» YOUR TASK: For this exercise, copy exactly the lines below from the one with "- Code language: C#" through the one with "A collection of" and leave out the pictures.

╭─ GIVEN DATA

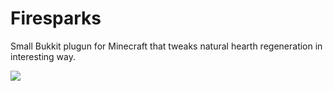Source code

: # Firesparks
Small Bukkit plugun for Minecraft that tweaks natural hearth regeneration in interesting way.

![](https://i0.wp.com/playerassist.com/wp-content/uploads/2022/01/title-8.png?fit=765%2C397&ssl=1)
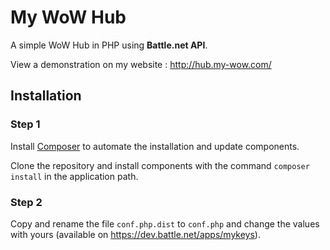 # My WoW Hub

A simple WoW Hub in PHP using **Battle.net API**.

View a demonstration on my website : http://hub.my-wow.com/

## Installation

### Step 1

Install [Composer](https://getcomposer.org/) to automate the installation and update components.

Clone the repository and install components with the command `composer install` in the application path.

### Step 2

Copy and rename the file `conf.php.dist` to `conf.php` and change the values with yours (available on https://dev.battle.net/apps/mykeys).
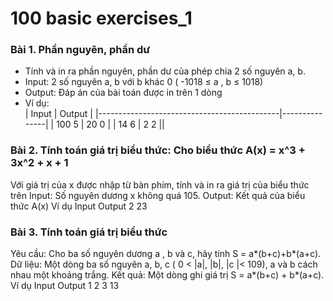 # 100 basic exercises_1
### Bài 1. Phần nguyên, phần dư
- Tính và in ra phần nguyên, phần dư của phép chia 2 số nguyên a, b. 
- Input: 2 số nguyên a, b với b khác 0 ( -1018 ≤ a , b ≤ 1018)
- Output: Đáp án của bài toán được in trên 1 dòng
- Ví dụ:  
| Input                        | Output         |
|---------------------------------------------|---------------|
|  100  5              | 20  0 |
|  14  6              | 2  2 ||
### Bài 2. Tính toán giá trị biểu thức: Cho biểu thức A(x) = x^3 + 3x^2 + x + 1
Với giá trị của x được nhập từ bàn phím, tính và in ra giá trị của biểu thức trên 
Input: Số nguyên dương x không quá 105. 
Output: Kết quả của biểu thức A(x) 
Ví dụ
Input		       Output
2		           23
### Bài 3. Tính toán giá trị biểu thức 
Yêu cầu: Cho ba số nguyên dương a , b và c, hãy tính S = a*(b+c)+b*(a+c).
Dữ liệu: Một dòng ba số nguyên a, b, c ( 0 < |a|, |b|, |c |< 109), a và b cách nhau một khoảng trắng.
Kết quả: Một dòng ghi giá trị S = a*(b+c) + b*(a+c). 
Ví dụ
Input	Output
1 2 3	13
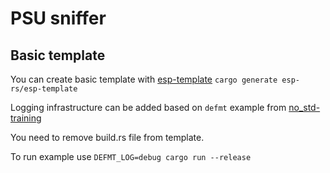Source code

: # PSU sniffer

## Basic template
You can create basic template with
[esp-template](https://github.com/esp-rs/esp-template)
`cargo generate esp-rs/esp-template` 

Logging infrastructure can be added based on `defmt` example from
[no_std-training](https://github.com/esp-rs/no_std-training)

You need to remove build.rs file from template.

To run example use
`DEFMT_LOG=debug cargo run --release`





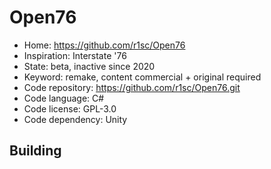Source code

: # Open76

- Home: https://github.com/r1sc/Open76
- Inspiration: Interstate '76
- State: beta, inactive since 2020
- Keyword: remake, content commercial + original required
- Code repository: https://github.com/r1sc/Open76.git
- Code language: C#
- Code license: GPL-3.0
- Code dependency: Unity

## Building
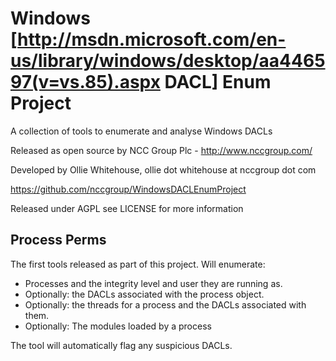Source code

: Windows [http://msdn.microsoft.com/en-us/library/windows/desktop/aa446597(v=vs.85).aspx DACL] Enum Project
======================

A collection of tools to enumerate and analyse Windows DACLs

Released as open source by NCC Group Plc - http://www.nccgroup.com/

Developed by Ollie Whitehouse, ollie dot whitehouse at nccgroup dot com

https://github.com/nccgroup/WindowsDACLEnumProject

Released under AGPL see LICENSE for more information

Process Perms
-------------

The first tools released as part of this project. Will enumerate:
* Processes and the integrity level and user they are running as.
* Optionally: the DACLs associated with the process object.
* Optionally: the threads for a process and the DACLs associated with them.
* Optionally: The modules loaded by a process

The tool will automatically flag any suspicious DACLs.
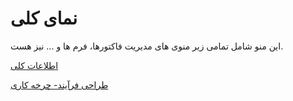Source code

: # نمای کلی

این منو شامل تمامی زیر منوی های مدیریت فاکتورها، فرم ها و ... نیز هست.

[اطلاعات کلی](https://github.com/1stco/PayamGostarDocs/blob/master/help%202.5.4/Settings/Personalization-crm/Overview/General-information/General-information.md)

[طراحی فرآیند- چرخه کاری](https://github.com/1stco/PayamGostarDocs/blob/master/help%202.5.4/Settings/Personalization-crm/Overview/Process-design/Process-design.md)





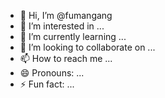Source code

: - 👋 Hi, I’m @fumangang
- 👀 I’m interested in ...
- 🌱 I’m currently learning ...
- 💞️ I’m looking to collaborate on ...
- 📫 How to reach me ...
- 😄 Pronouns: ...
- ⚡ Fun fact: ...

<!---
fumangang/fumangang is a ✨ special ✨ repository because its `README.md` (this file) appears on your GitHub profile.
You can click the Preview link to take a look at your changes.
--->
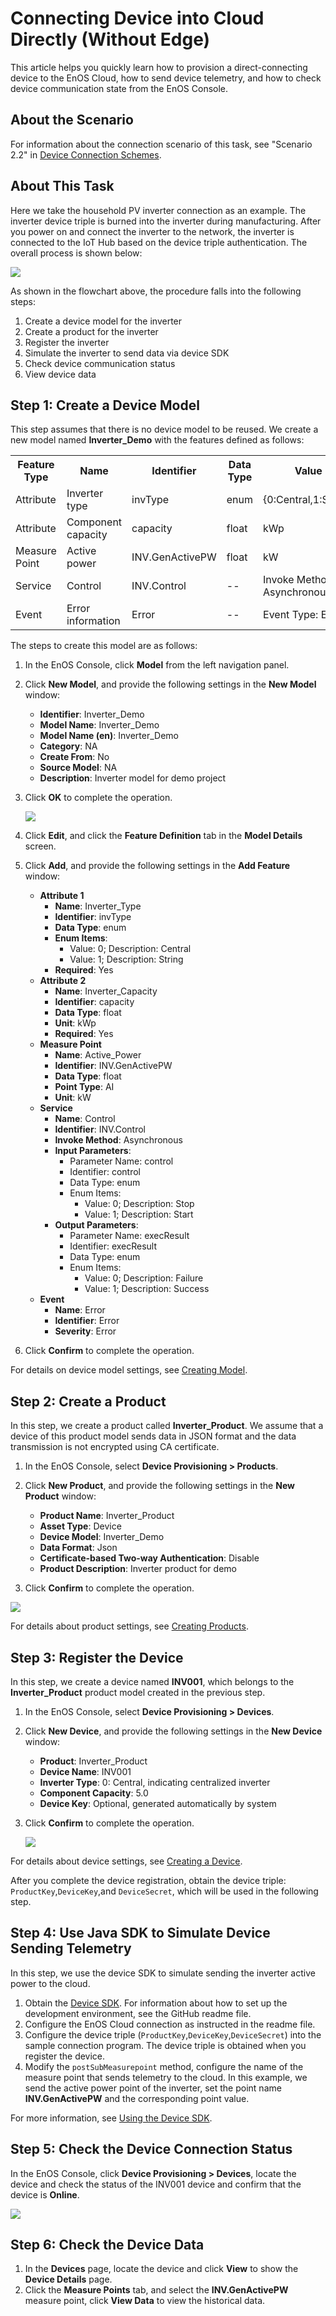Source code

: # Connecting Device into Cloud Directly (Without Edge)

This article helps you quickly learn how to provision a direct-connecting device to the EnOS Cloud, how to send device telemetry, and how to check device communication state from the EnOS Console.

## About the Scenario

For information about the connection scenario of this task, see "Scenario 2.2" in [Device Connection Schemes](connection_scenarios).


## About This Task

Here we take the household PV inverter connection as an example. The inverter device triple is burned into the inverter during manufacturing. After you power on and connect the inverter to the network, the inverter is connected to the IoT Hub based on the device triple authentication. The overall process is shown below:

![](media/device_connection_task_description.png)

As shown in the flowchart above, the procedure falls into the following steps:

1. Create a device model for the inverter
2. Create a product for the inverter
3. Register the inverter
4. Simulate the inverter to send data via device SDK
5. Check device communication status
6. View device data


## Step 1: Create a Device Model

This step assumes that there is no device model to be reused. We create a new model named **Inverter_Demo** with the features defined as follows:

<table>
    <tr>
      <th>Feature Type</th>
      <th>Name</th>   
      <th>Identifier</th>   
      <th>Data Type</th>   
      <th>Value</th>   
    </tr>
    <tr>
      <td>Attribute</td>
      <td>Inverter type</td>     
      <td>invType</td>
      <td>enum</td>  
      <td>{0:Central,1:String}</td>      
    </tr>
    <tr>
     <td>Attribute</td>
      <td>Component capacity</td>
      <td>capacity</td>     
      <td>float</td>
      <td>kWp</td>      
    </tr>
    <tr>
      <td>Measure Point</td>
      <td>Active power</td>     
      <td>INV.GenActivePW</td>
      <td>float</td>  
      <td>kW</td>      
    </tr>
    <tr>
      <td>Service</td>
      <td>Control</td>     
      <td>INV.Control</td>
      <td>--</td>  
      <td>Invoke Method: Asynchronous</td>      
    </tr>
    <tr>
      <td>Event</td>
      <td>Error information</td>     
      <td>Error</td>
      <td>--</td>  
      <td>Event Type: Error</td>      
    </tr>
</table>

The steps to create this model are as follows:

1. In the EnOS Console, click **Model** from the left navigation panel.
2. Click **New Model**, and provide the following settings in the **New Model** window:
   - **Identifier**: Inverter_Demo
   - **Model Name**: Inverter_Demo
   - **Model Name (en)**: Inverter_Demo
   - **Category**: NA
   - **Create From**: No
   - **Source Model**: NA
   - **Description**: Inverter model for demo project

3. Click **OK** to complete the operation.

    ![](media/model_inverter.png)

4. Click **Edit**, and click the **Feature Definition** tab in the **Model Details** screen.
5. Click **Add**, and provide the following settings in the **Add Feature** window:
   - **Attribute 1**
     - **Name**: Inverter_Type
     - **Identifier**: invType
     - **Data Type**: enum
     - **Enum Items**:
       - Value: 0; Description: Central
       - Value: 1; Description: String
     - **Required**: Yes
   - **Attribute 2**
     - **Name**: Inverter_Capacity
     - **Identifier**: capacity
     - **Data Type**: float
     - **Unit**: kWp
     - **Required**: Yes
   - **Measure Point**
     - **Name**: Active_Power
     - **Identifier**: INV.GenActivePW
     - **Data Type**: float
     - **Point Type**: AI
     - **Unit**: kW
   - **Service**
     - **Name**: Control
     - **Identifier**: INV.Control
     - **Invoke Method**: Asynchronous
     - **Input Parameters**:
       - Parameter Name: control
       - Identifier: control
       - Data Type: enum
       - Enum Items:
         - Value: 0; Description: Stop
         - Value: 1; Description: Start
     - **Output Parameters**:
       - Parameter Name: execResult
       - Identifier: execResult
       - Data Type: enum
       - Enum Items:
         - Value: 0; Description: Failure
         - Value: 1; Description: Success
   - **Event**
     - **Name**: Error
     - **Identifier**: Error
     - **Severity**: Error

6. Click **Confirm** to complete the operation.

For details on device model settings, see [Creating Model](model/creating_model).


## Step 2: Create a Product

In this step, we create a product called **Inverter_Product**. We assume that a device of this product model sends data in JSON format and the data transmission is not encrypted using CA certificate.

1. In the EnOS Console, select **Device Provisioning > Products**.
2. Click **New Product**, and provide the following settings in the **New Product** window:
   - **Product Name**: Inverter_Product
   - **Asset Type**: Device
   - **Device Model**: Inverter_Demo
   - **Data Format**: Json
   - **Certificate-based Two-way Authentication**: Disable
   - **Product Description**: Inverter product for demo

3. Click **Confirm** to complete the operation.

  ![](media/create_product.png)

For details about product settings, see [Creating Products](cloud/creating_product).


## Step 3: Register the Device

In this step, we create a device named **INV001**, which belongs to the **Inverter_Product** product model created in the previous step.

1. In the EnOS Console, select **Device Provisioning > Devices**.
2. Click **New Device**, and provide the following settings in the **New Device** window:
   - **Product**: Inverter_Product
   - **Device Name**: INV001
   - **Inverter Type**: 0: Central, indicating centralized inverter
   - **Component Capacity**: 5.0
   - **Device Key**: Optional, generated automatically by system

3. Click **Confirm** to complete the operation.

    ![](media/register_device.png)

For details about device settings, see [Creating a Device](cloud/creating_device).

After you complete the device registration, obtain the device triple: `ProductKey`,`DeviceKey`,and `DeviceSecret`, which will be used in the following step.


## Step 4: Use Java SDK to Simulate Device Sending Telemetry

In this step, we use the device SDK to simulate sending the inverter active power to the cloud.

1. Obtain the [Device SDK](https://github.com/EnvisionIot/enos-mqtt-java-sdk). For information about how to set up the development environment, see the GitHub readme file.
2. Configure the EnOS Cloud connection as instructed in the readme file.
3. Configure the device triple (`ProductKey`,`DeviceKey`,`DeviceSecret`) into the sample connection program. The device triple is obtained when you register the device.
4. Modify the `postSubMeasurepoint` method, configure the name of the measure point that sends telemetry to the cloud. In this example, we send the active power point of the inverter, set the point name **INV.GenActivePW** and the corresponding point value.

For more information, see [Using the Device SDK](device/using_java_sdk).

## Step 5: Check the Device Connection Status

In the EnOS Console, click **Device Provisioning > Devices**, locate the device and check the status of the INV001 device and confirm that the device is **Online**.

![](media/device_status.png)


## Step 6: Check the Device Data

1. In the **Devices** page, locate the device and click **View** to show the **Device Details** page.
2. Click the **Measure Points** tab, and select the **INV.GenActivePW** measure point, click **View Data** to view the historical data.
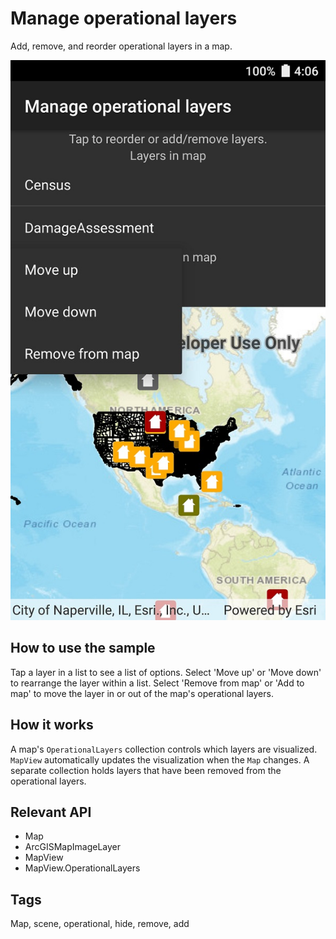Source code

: ﻿# Manage operational layers

Add, remove, and reorder operational layers in a map.

![Manage Operational Layers App](ManageOperationalLayers.jpg)

## How to use the sample

Tap a layer in a list to see a list of options. Select 'Move up' or 'Move down' to rearrange the layer within a list. Select 'Remove from map' or 'Add to map' to move the layer in or out of the map's operational layers.

## How it works

A map's `OperationalLayers` collection controls which layers are visualized. `MapView` automatically updates the visualization when the `Map` changes. A separate collection holds layers that have been removed from the operational layers. 

## Relevant API

* Map
* ArcGISMapImageLayer
* MapView
* MapView.OperationalLayers

## Tags

Map, scene, operational, hide, remove, add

╰─

» TASK RESULT:
- Code language: C#
- Code license: GPL-3.0
- Code dependency: Unity

## Building
Source code

: Windows [http://msdn.microsoft.com/en-us/library/windows/desktop/aa446597(v=vs.85).aspx DACL] Enum Project
======================

A collection of tools to enumerate and analyse Windows DACLs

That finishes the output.